O SR. FERNANDO CORUJA (PPS-SC. Como Líder. Sem revisão do orador.) - Sr. Presidente, Sras. e Srs. Parlamentares, uma das áreas mais malcuidadas no Brasil é a de segurança pública. Isso ocorre hámuito tempo. É malcuidada porque é mal gerenciada. É malcuidada porque faltam recursos. É malcuidada por causa de uma série de problemas.
O Governo Federal tenta instituir um programa nacional de segurança pública. Hoje houve até uma discussão inusitada: se deveria ser Programa Nacional de Segurança Pública com Cidadania ou Programa Nacional de Segurança Pública e Cidadania.
Estamos diante de uma situação de absoluto caos na segurança pública. E de repente — existe até uma razão semântica inicial — o Governo manda para esta Casa um programa igual aquase todos os outros, como se estivesse iniciando o País.
Evidentemente, qualquer programa de segurança pública ou qualquer programa na área social tem de levar em consideração a cidadania. Mas não é esse o primeiro programa que trata dessa questão, evidentemente. Pela sua natureza, os programas envolvem a questão da cidadania.

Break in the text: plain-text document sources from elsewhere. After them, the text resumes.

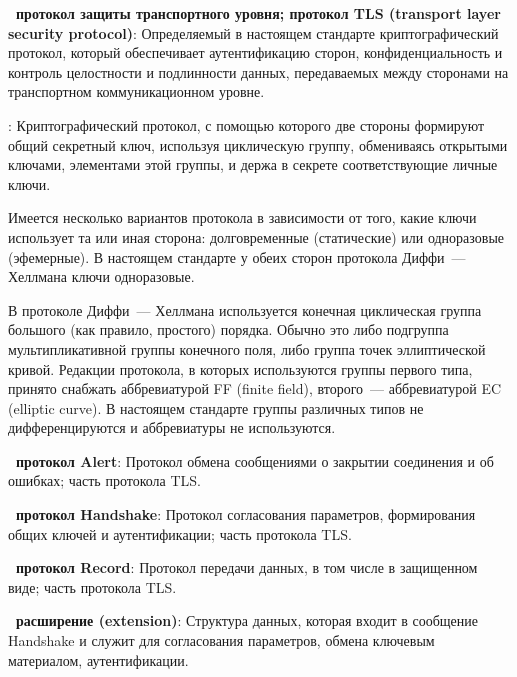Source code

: {\bf \thedefctr~протокол защиты транспортного уровня; протокол TLS 
(transport layer security protocol)}: 
Определяемый в настоящем стандарте криптографический протокол, который
обеспечивает аутентификацию сторон, конфиденциальность и контроль целостности и
подлинности данных, передаваемых между сторонами на транспортном
коммуникационном уровне.

:
Криптографический протокол, с помощью которого две стороны формируют 
общий секретный ключ, используя циклическую группу, обмениваясь открытыми 
ключами, элементами этой группы, и держа в секрете соответствующие личные 
ключи. 

\begin{note}
Имеется несколько вариантов протокола в зависимости от того, какие ключи 
использует та или иная сторона: долговременные (статические) или 
одноразовые (эфемерные). В настоящем стандарте у обеих сторон протокола 
Диффи~--- Хеллмана ключи одноразовые.
\end{note}

\begin{note}
В протоколе Диффи~--- Хеллмана используется конечная циклическая группа большого
(как правило, простого) порядка. Обычно это либо подгруппа мультипликативной
группы конечного поля, либо группа точек эллиптической кривой.
%
Редакции протокола, в которых используются группы первого типа, принято снабжать
аббревиатурой FF (finite field), второго~--- аббревиатурой EC (elliptic curve).
%
В настоящем стандарте группы различных типов не дифференцируются и аббревиатуры 
не используются.
\end{note}

{\bf \thedefctr~протокол Alert}:
Протокол обмена сообщениями о закрытии соединения и об ошибках;
часть протокола TLS.

{\bf \thedefctr~протокол Handshake}:
Протокол согласования параметров, формирования общих ключей и аутентификации; 
часть протокола TLS. 


{\bf \thedefctr~протокол Record}:
Протокол передачи данных, в том числе в защищенном виде; 
часть протокола TLS. 

{\bf \thedefctr~расширение (extension)}:
Структура данных, которая входит в сообщение Handshake и служит для 
согласования параметров, обмена ключевым материалом, аутентификации.

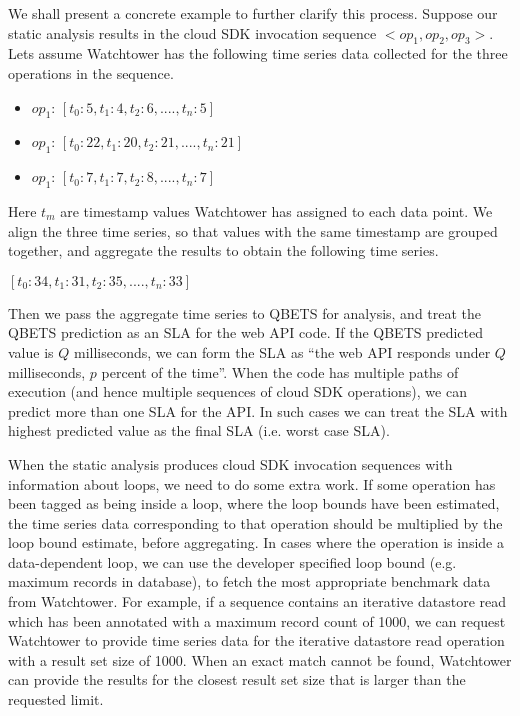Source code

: We shall present a concrete example to further clarify this process. Suppose our static analysis results in the
cloud SDK invocation sequence $<op_{1},op_{2},op_{3}>$. Lets assume Watchtower has the following
time series data collected for the three operations in the sequence.

\begin{itemize}
\item $op_{1}$: $[t_{0}: 5, t_{1}: 4, t_{2}: 6, ...., t_{n}: 5]$
\item $op_{1}$: $[t_{0}: 22, t_{1}: 20, t_{2}: 21, ...., t_{n}: 21]$
\item $op_{1}$: $[t_{0}: 7, t_{1}: 7, t_{2}: 8, ...., t_{n}: 7]$
\end{itemize}

Here $t_{m}$ are timestamp values Watchtower has assigned to each data point. We align the three
time series, so that values with the same timestamp are grouped together, and aggregate the results
to obtain the following time series.

$[t_{0}: 34, t_{1}: 31, t_{2}: 35, ...., t_{n}: 33]$

Then we pass the aggregate time series to QBETS for analysis, and
treat the QBETS prediction as an SLA for the web API code.
If the QBETS predicted value is $Q$ milliseconds, we can form the SLA as ``the web API responds 
under $Q$ milliseconds, $p$ percent of the time''. When the code has multiple paths of execution (and
hence multiple sequences of cloud SDK operations), we can predict more than one SLA for the API. In
such cases we can treat the SLA with highest predicted value as the final SLA (i.e. worst case SLA).

When the static analysis produces cloud SDK invocation sequences with information about loops, we 
need to do some extra work. If some operation has been tagged as being inside a loop, where the loop
bounds have been estimated, the time series data corresponding to that operation should be multiplied 
by the loop bound estimate, before aggregating. In cases where the operation is inside a data-dependent
loop, we can use the developer specified loop bound (e.g. maximum records
in database), to fetch the most appropriate benchmark data from Watchtower.
For example, if a sequence contains an iterative datastore read which has been annotated with a maximum
record count of 1000, we can request Watchtower to provide time series data for the iterative datastore
read operation with a result set size of 1000. When an exact match cannot be found, Watchtower can
provide the results for the closest result set size that is larger than the requested limit.

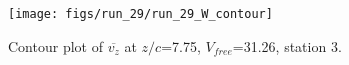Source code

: \begin{figure}[H]
\centering
\texttt{[image: figs/run\_29/run\_29\_W\_contour]}
\caption{Contour plot of $\overline{v_{z}}$ at $z/c$=7.75, $V_{free}$=31.26, station 3.}
\label{fig:run_29_W_contour}
\end{figure}


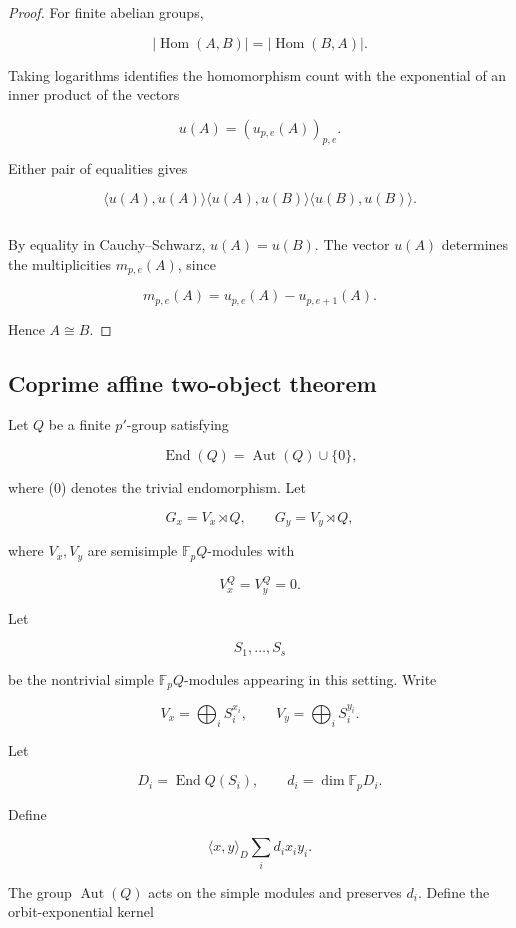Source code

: \documentclass[11pt]{article}
\begin{document}
\begin{proof}
For finite abelian groups,

\[
|\operatorname{Hom}(A,B)|=|\operatorname{Hom}(B,A)|.
\]

Taking logarithms identifies the homomorphism count with the exponential of an inner product of the vectors

\[
u(A)=(u_{p,e}(A))_{p,e}.
\]

Either pair of equalities gives

\[
\langle u(A),u(A)\rangle
\langle u(A),u(B)\rangle
\langle u(B),u(B)\rangle.
\]

\[
\]

By equality in Cauchy--Schwarz, $u(A)=u(B)$. The vector $u(A)$ determines the multiplicities $m_{p,e}(A)$, since

\[
m_{p,e}(A)=u_{p,e}(A)-u_{p,e+1}(A).
\]

Hence $A\cong B$.

\end{proof}

\subsection{Coprime affine two-object theorem}

Let $Q$ be a finite $p'$-group satisfying

\[
\operatorname{End}(Q)=\operatorname{Aut}(Q)\cup\{0\},
\]

where (0) denotes the trivial endomorphism. Let

\[
G_x=V_x\rtimes Q,
\qquad
G_y=V_y\rtimes Q,
\]

where $V_x,V_y$ are semisimple $\mathbb F_pQ$-modules with

\[
V_x^Q=V_y^Q=0.
\]

Let

\[
S_1,\ldots,S_s
\]

be the nontrivial simple $\mathbb F_pQ$-modules appearing in this setting. Write

\[
V_x=\bigoplus_i S_i^{x_i},
\qquad
V_y=\bigoplus_i S_i^{y_i}.
\]

Let

\[
D_i=\operatorname{End}
Q(S_i),
\qquad
d_i=\dim
{\mathbb F_p}D_i.
\]

Define

\[
\langle x,y\rangle_D
\sum_i d_ix_iy_i.
\]

The group $\operatorname{Aut}(Q)$ acts on the simple modules and preserves $d_i$. Define the orbit-exponential kernel
\end{document}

Mas a discussão aqui não é semântica: se é e ou com. Queremos saber qual o objetivo real do programa proposto pelo Governo. Nós, da Oposição, temos certa desconfiança quando os programas vêm com o objetivo de repassar recursos, na forma de bolsa, para setores da sociedade, com a idéia de que esse repasse de recursos é capaz de melhorar a situação de segurança no País.
O Brasil vive problemas de várias ordens. O Congresso Nacional mesmo, por excelência, trabalha muito bem com a impunidade: não pune. São muitos os casos em que não se pune aqui. Este Congresso não cumpre a lei no cotidiano. Não cumpre nem a Constituição. É evidente que não podemos passar isso para a sociedade brasileira.
O Brasil enfrenta inúmeros problemas: falta de gerenciamento, falta de financiamento e mal comportamento daqueles que deveriam dar bom exemplo. Não conseguimos, no Congresso Nacional, na maioria das vezes, trabalhar bem com a questão da impunidade. O Brasil é o país da impunidade.
Sinceramente, não é com esse tipo de bolsa que o Governo propôs — que agora retirou para mandar a esta Casa um projeto — que melhoraremos a questão de segurança no País. Talvez o buraco seja muito mais embaixo. E não é, sem dúvida nenhuma, com discussão semântica que vamos trabalhar e melhorar a segurança no Brasil.